> **RECORDS FOR PROCESSING**:
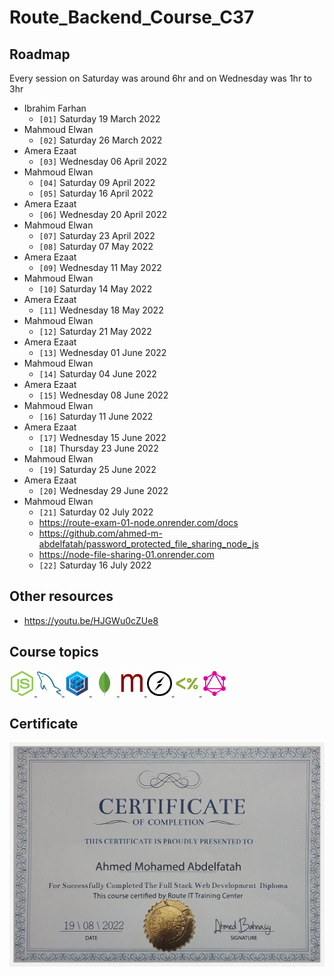 # Route_Backend_Course_C37

## Roadmap

Every session on Saturday was around 6hr and on Wednesday was 1hr to 3hr

- Ibrahim Farhan
  - `[01]` Saturday 19 March 2022
- Mahmoud Elwan
  - `[02]` Saturday 26 March 2022
- Amera Ezaat
  - `[03]` Wednesday 06 April 2022
- Mahmoud Elwan
  - `[04]` Saturday 09 April 2022
  - `[05]` Saturday 16 April 2022
- Amera Ezaat
  - `[06]` Wednesday 20 April 2022
- Mahmoud Elwan
  - `[07]` Saturday 23 April 2022
  - `[08]` Saturday 07 May 2022
- Amera Ezaat
  - `[09]` Wednesday 11 May 2022
- Mahmoud Elwan
  - `[10]` Saturday 14 May 2022
- Amera Ezaat
  - `[11]` Wednesday 18 May 2022
- Mahmoud Elwan
  - `[12]` Saturday 21 May 2022
- Amera Ezaat
  - `[13]` Wednesday 01 June 2022
- Mahmoud Elwan
  - `[14]` Saturday 04 June 2022
- Amera Ezaat
  - `[15]` Wednesday 08 June 2022
- Mahmoud Elwan
  - `[16]` Saturday 11 June 2022
- Amera Ezaat
  - `[17]` Wednesday 15 June 2022
  - `[18]` Thursday 23 June 2022
- Mahmoud Elwan
  - `[19]` Saturday 25 June 2022
- Amera Ezaat
  - `[20]` Wednesday 29 June 2022
- Mahmoud Elwan
  - `[21]` Saturday 02 July 2022
  - https://route-exam-01-node.onrender.com/docs
  - https://github.com/ahmed-m-abdelfatah/password_protected_file_sharing_node_js
  - https://node-file-sharing-01.onrender.com
  - `[22]` Saturday 16 July 2022

## Other resources

- https://youtu.be/HJGWu0cZUe8

## Course topics

<a href="https://nodejs.org/en" target="_blank">
<img src="images/nodejs.svg" alt="nodejs" width="40" height="40"/>
</a>
<a href="https://dev.mysql.com/doc" target="_blank">
<img src="images/mysql.svg" alt="mysql" width="40" height="40"/>
</a>
<a href="https://sequelize.org" target="_blank">
<img src="images/sequelize.svg" alt="sequelize" width="40" height="40"/>
</a>
<a href="https://www.mongodb.com" target="_blank">
<img src="images/mongodb.svg" alt="mongodb" width="40" height="40"/>
</a>
<a href="https://mongoosejs.com" target="_blank">
<img src="images/mongoose-icon.png" alt="mongoose" width="40"  height="40"/>
</a>
<a href="https://socket.io" target="_blank">
<img src="images/socketio.svg" alt="socketio" width="40"  height="40"/>
</a>
<a href="https://ejs.co" target="_blank">
<img src="images/ejs.svg" alt="ejs" width="40" height="40"/>
</a>
<a href="https://graphql.org" target="_blank">
<img src="images/graphql.svg" alt="graphql" width="40" height="40"/>
</a>

## Certificate

![Course_Certificate](./images/certificate.jpeg)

> **DIRECTIONS**:
Lines holding "href" in the material above are to be reported.

> **RESULT FOR THIS EXERCISE**:
<a href="https://nodejs.org/en" target="_blank">
<a href="https://dev.mysql.com/doc" target="_blank">
<a href="https://sequelize.org" target="_blank">
<a href="https://www.mongodb.com" target="_blank">
<a href="https://mongoosejs.com" target="_blank">
<a href="https://socket.io" target="_blank">
<a href="https://ejs.co" target="_blank">
<a href="https://graphql.org" target="_blank">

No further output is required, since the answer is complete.